_DIRECTIONS_
Look below. Copy each line that has "conjunction" in it.

[Dataset entries]
####

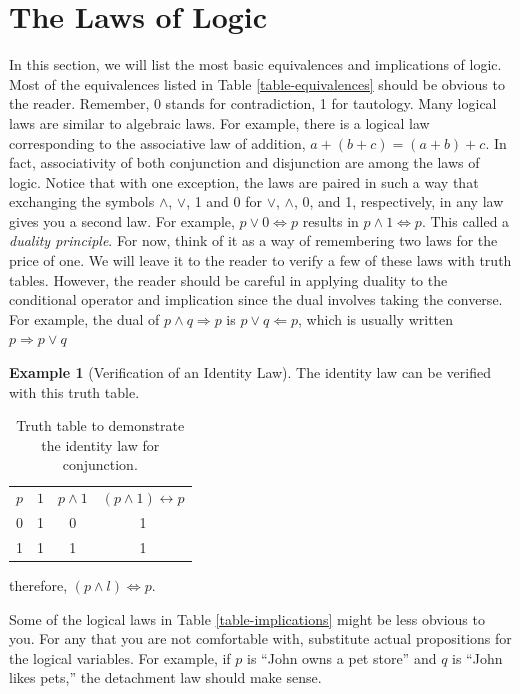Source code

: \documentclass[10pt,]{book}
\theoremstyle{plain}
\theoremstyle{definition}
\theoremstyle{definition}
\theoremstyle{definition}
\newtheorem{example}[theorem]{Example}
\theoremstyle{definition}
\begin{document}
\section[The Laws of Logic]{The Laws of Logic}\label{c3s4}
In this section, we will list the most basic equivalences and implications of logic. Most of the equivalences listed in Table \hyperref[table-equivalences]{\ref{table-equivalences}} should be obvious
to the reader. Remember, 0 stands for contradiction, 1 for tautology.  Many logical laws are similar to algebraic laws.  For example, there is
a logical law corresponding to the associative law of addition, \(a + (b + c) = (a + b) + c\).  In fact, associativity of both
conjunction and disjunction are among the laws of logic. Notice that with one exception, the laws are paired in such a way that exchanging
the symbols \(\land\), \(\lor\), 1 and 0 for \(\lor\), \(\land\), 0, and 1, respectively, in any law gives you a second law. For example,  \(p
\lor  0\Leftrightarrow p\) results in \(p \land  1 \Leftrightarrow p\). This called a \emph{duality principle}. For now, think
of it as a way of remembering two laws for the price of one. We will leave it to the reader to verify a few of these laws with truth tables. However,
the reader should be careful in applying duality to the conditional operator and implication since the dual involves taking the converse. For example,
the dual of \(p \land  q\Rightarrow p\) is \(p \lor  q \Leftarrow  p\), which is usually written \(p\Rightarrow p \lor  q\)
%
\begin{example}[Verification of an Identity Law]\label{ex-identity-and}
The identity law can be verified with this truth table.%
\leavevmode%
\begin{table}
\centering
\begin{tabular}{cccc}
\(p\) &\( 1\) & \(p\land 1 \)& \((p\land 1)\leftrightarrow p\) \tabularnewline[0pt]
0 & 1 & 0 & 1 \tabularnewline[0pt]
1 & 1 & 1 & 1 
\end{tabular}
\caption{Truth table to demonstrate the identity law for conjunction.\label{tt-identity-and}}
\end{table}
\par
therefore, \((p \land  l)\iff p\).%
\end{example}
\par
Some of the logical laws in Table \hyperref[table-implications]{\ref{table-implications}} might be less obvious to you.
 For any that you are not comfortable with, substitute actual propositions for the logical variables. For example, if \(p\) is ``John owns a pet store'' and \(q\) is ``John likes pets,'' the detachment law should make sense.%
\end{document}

####

_RESPONSE TO THE EXERCISE_
conjunction and disjunction are among the laws of logic. Notice that with one exception, the laws are paired in such a way that exchanging
\caption{Truth table to demonstrate the identity law for conjunction.\label{tt-identity-and}}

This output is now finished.